National Transportation Data Network is Inadequate for U.S. Supply Chain

March 18, 2011
Government report calls for comprehensive national travel data program to support decision making in the transportation sector

Good travel data are essential to measure and monitor the performance of the U.S. transportation system and to help guide policy choices and investments in transportation infrastructure, according to a report from the National Research Council that calls for the creation of a national travel data program. Current data are inadequate to support decision making in the transportation sector.

“Each day our transportation network serves hundreds of millions of travelers and handles millions of tons of freight, yet we are not collecting the data necessary to analyze demands on the system,” says Joseph Schofer, chair of the committee that wrote the report and associate dean of the Robert R. McCormick School of Engineering and Applied Science, Northwestern University. “To help us better manage and improve our transportation system, we need federally funded core travel data well-integrated with data collected from states, metropolitan planning organizations (MPOs), transit agencies and private-sector data providers.”

The committee recommended that the U.S. Department of Transportation take the lead in creating a National Travel Data Program despite the department’s past failures to develop an effective travel data program. DOT’s Research and Innovative Technology Administration and Bureau of Transportation Statistics should carry out the design and management of the program and work cooperatively with other government agencies, private-sector data providers, and professional and nonprofit associations to organize and implement the program. The committee also called for a program advisory council that broadly represents travel data constituencies to provide strategic advice directly to the secretary of transportation on the design and conduct of the program and on emerging data needs.

Currently, travel data collection activities are scattered throughout DOT and other federal agencies. The states, MPOs and the private sector also collect travel data, primarily for their own uses. The most comprehensive travel data are gathered by the federal government using periodic surveys. Coverage of these surveys is incomplete, sample sizes frequently are insufficient to support meaningful analyses, and the results often are not timely. Moreover, funding for these surveys is subject to shifting political priorities, which can place them at risk for cancellation.

The report recommends that DOT and its data partners aggressively invest in the design, testing and deployment of new methods and technologies for data collection as well as advance the current travel data collection system by employing more consistent data definitions, stronger quality controls, better integration of data sets, and more strategic use of privately collected data. In addition, development of more common formats for state and regional travel data would enable greater integration and aggregation of these data across jurisdictions for analysis and decision making.

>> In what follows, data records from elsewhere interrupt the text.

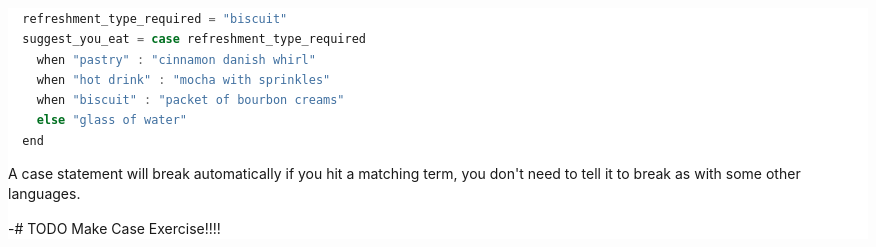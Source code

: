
 ```js
  refreshment_type_required = "biscuit"
  suggest_you_eat = case refreshment_type_required
    when "pastry" : "cinnamon danish whirl"
    when "hot drink" : "mocha with sprinkles"
    when "biscuit" : "packet of bourbon creams"
    else "glass of water"
  end
```





A case statement will break automatically if you hit a matching term, you don't need to tell it to break as with some other languages.


-# TODO Make Case Exercise!!!!
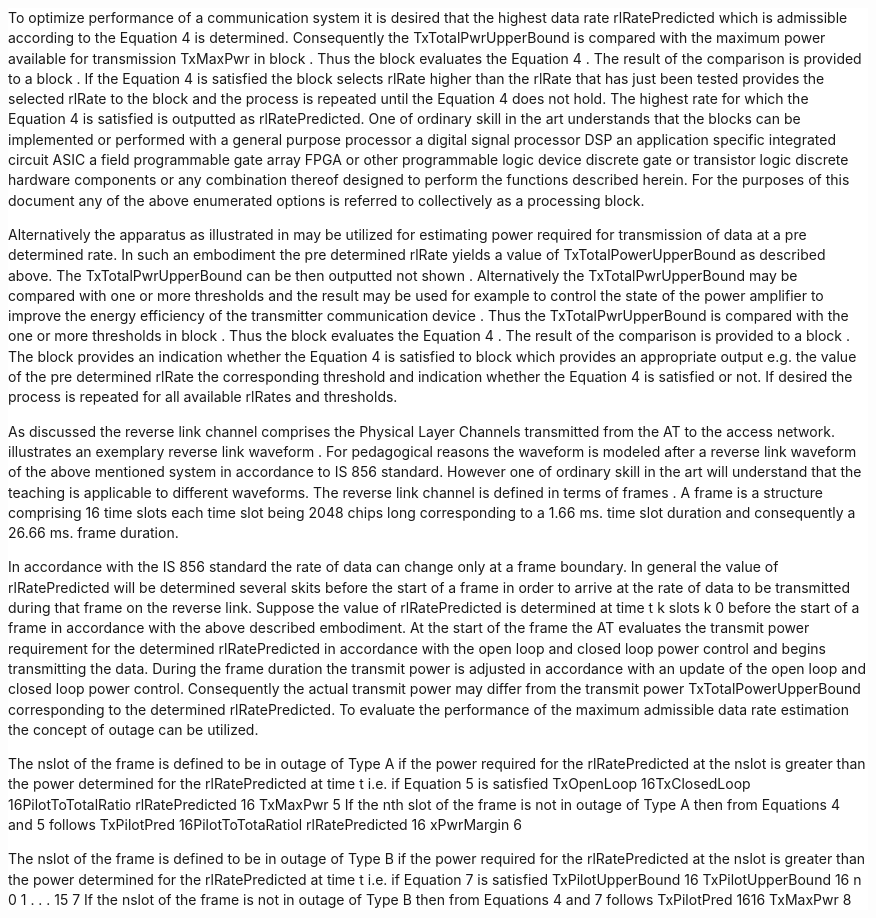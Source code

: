 To optimize performance of a communication system it is desired that the highest data rate rlRatePredicted which is admissible according to the Equation 4 is determined. Consequently the TxTotalPwrUpperBound is compared with the maximum power available for transmission TxMaxPwr in block . Thus the block evaluates the Equation 4 . The result of the comparison is provided to a block . If the Equation 4 is satisfied the block selects rlRate higher than the rlRate that has just been tested provides the selected rlRate to the block and the process is repeated until the Equation 4 does not hold. The highest rate for which the Equation 4 is satisfied is outputted as rlRatePredicted. One of ordinary skill in the art understands that the blocks can be implemented or performed with a general purpose processor a digital signal processor DSP an application specific integrated circuit ASIC a field programmable gate array FPGA or other programmable logic device discrete gate or transistor logic discrete hardware components or any combination thereof designed to perform the functions described herein. For the purposes of this document any of the above enumerated options is referred to collectively as a processing block.

Alternatively the apparatus as illustrated in may be utilized for estimating power required for transmission of data at a pre determined rate. In such an embodiment the pre determined rlRate yields a value of TxTotalPowerUpperBound as described above. The TxTotalPwrUpperBound can be then outputted not shown . Alternatively the TxTotalPwrUpperBound may be compared with one or more thresholds and the result may be used for example to control the state of the power amplifier to improve the energy efficiency of the transmitter communication device . Thus the TxTotalPwrUpperBound is compared with the one or more thresholds in block . Thus the block evaluates the Equation 4 . The result of the comparison is provided to a block . The block provides an indication whether the Equation 4 is satisfied to block which provides an appropriate output e.g. the value of the pre determined rlRate the corresponding threshold and indication whether the Equation 4 is satisfied or not. If desired the process is repeated for all available rlRates and thresholds.

As discussed the reverse link channel comprises the Physical Layer Channels transmitted from the AT to the access network. illustrates an exemplary reverse link waveform . For pedagogical reasons the waveform is modeled after a reverse link waveform of the above mentioned system in accordance to IS 856 standard. However one of ordinary skill in the art will understand that the teaching is applicable to different waveforms. The reverse link channel is defined in terms of frames . A frame is a structure comprising 16 time slots each time slot being 2048 chips long corresponding to a 1.66 ms. time slot duration and consequently a 26.66 ms. frame duration.

In accordance with the IS 856 standard the rate of data can change only at a frame boundary. In general the value of rlRatePredicted will be determined several skits before the start of a frame in order to arrive at the rate of data to be transmitted during that frame on the reverse link. Suppose the value of rlRatePredicted is determined at time t k slots k 0 before the start of a frame in accordance with the above described embodiment. At the start of the frame the AT evaluates the transmit power requirement for the determined rlRatePredicted in accordance with the open loop and closed loop power control and begins transmitting the data. During the frame duration the transmit power is adjusted in accordance with an update of the open loop and closed loop power control. Consequently the actual transmit power may differ from the transmit power TxTotalPowerUpperBound corresponding to the determined rlRatePredicted. To evaluate the performance of the maximum admissible data rate estimation the concept of outage can be utilized.

The nslot of the frame is defined to be in outage of Type A if the power required for the rlRatePredicted at the nslot is greater than the power determined for the rlRatePredicted at time t i.e. if Equation 5 is satisfied TxOpenLoop 16TxClosedLoop 16PilotToTotalRatio rlRatePredicted 16 TxMaxPwr 5 If the nth slot of the frame is not in outage of Type A then from Equations 4 and 5 follows TxPilotPred 16PilotToTotaRatiol rlRatePredicted 16 xPwrMargin 6 

The nslot of the frame is defined to be in outage of Type B if the power required for the rlRatePredicted at the nslot is greater than the power determined for the rlRatePredicted at time t i.e. if Equation 7 is satisfied TxPilotUpperBound 16 TxPilotUpperBound 16 n 0 1 . . . 15 7 If the nslot of the frame is not in outage of Type B then from Equations 4 and 7 follows TxPilotPred 1616 TxMaxPwr 8 

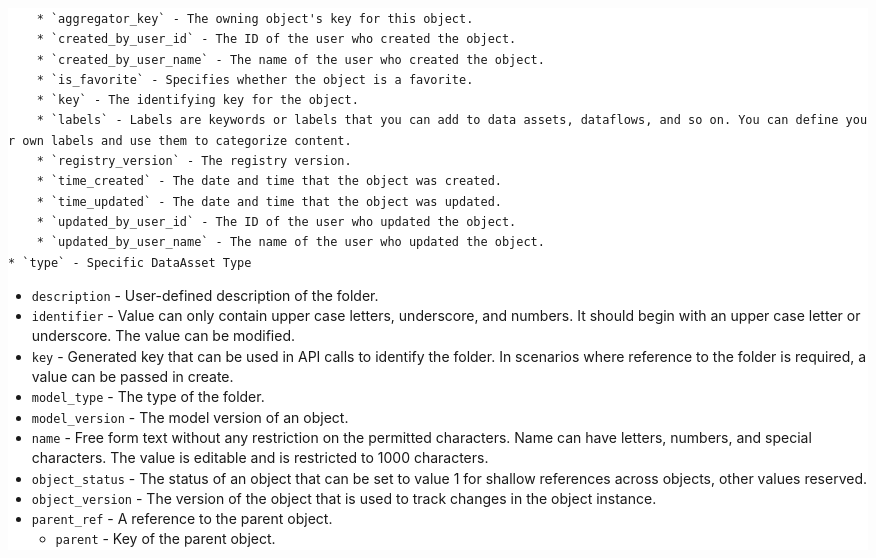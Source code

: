 		* `aggregator_key` - The owning object's key for this object.
		* `created_by_user_id` - The ID of the user who created the object.
		* `created_by_user_name` - The name of the user who created the object.
		* `is_favorite` - Specifies whether the object is a favorite.
		* `key` - The identifying key for the object.
		* `labels` - Labels are keywords or labels that you can add to data assets, dataflows, and so on. You can define your own labels and use them to categorize content.
		* `registry_version` - The registry version.
		* `time_created` - The date and time that the object was created.
		* `time_updated` - The date and time that the object was updated.
		* `updated_by_user_id` - The ID of the user who updated the object.
		* `updated_by_user_name` - The name of the user who updated the object.
	* `type` - Specific DataAsset Type
* `description` - User-defined description of the folder.
* `identifier` - Value can only contain upper case letters, underscore, and numbers. It should begin with an upper case letter or underscore. The value can be modified.
* `key` - Generated key that can be used in API calls to identify the folder. In scenarios where reference to the folder is required, a value can be passed in create.
* `model_type` - The type of the folder.
* `model_version` - The model version of an object.
* `name` - Free form text without any restriction on the permitted characters. Name can have letters, numbers, and special characters. The value is editable and is restricted to 1000 characters.
* `object_status` - The status of an object that can be set to value 1 for shallow references across objects, other values reserved.
* `object_version` - The version of the object that is used to track changes in the object instance.
* `parent_ref` - A reference to the parent object.
	* `parent` - Key of the parent object.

The next generation of travel data collection activities should be developed and implemented under the National Travel Data Program, the report says. On the passenger side, this would include a more robust National Household Travel Survey, a revived intercity passenger travel survey for surface transportation modes, and a new continuous national panel survey to track traveler behavior and trends over time.

Collection of freight travel data requires a major reorientation, the report notes. It should include the Commodity Flow Survey as well as a new industry-based, logistics-oriented supply chain survey to support analysis of the economic impacts of freight logistics and related public infrastructure investment requirements. Local operations surveys are also needed to understand local freight flows, particularly within metropolitan areas.

Given national interest in energy efficiency and environmental impacts of both passenger and commercial vehicles, the committee recommends reviving a vehicle inventory and use survey.

To ensure the collection, integration and dissemination of these core travel data, the recommended National Travel Data Program will require sustained federal funding estimated by the committee to be between $15 million and $20 million annually. Current annual federal spending on core travel data is about $6 million.

“The next reauthorization of surface transportation legislation offers the opportunity to secure the funding,” Schofer notes. “With billions of investment dollars at stake, the proposed modest increment in funding of $9 million to $14 million to ensure better outcomes is both necessary and prudent.”

The study, which was conducted by the National Research Council’s Transportation Research Board and Division of Behavioral and Social Sciences and Education, was sponsored by the U.S. Department of Transportation’s Research and Innovative Technology Administration and Federal Highway Administration; the American Association of State Highway and Transportation Officials through the National Cooperative Highway Research Program; and the Transportation Research Board.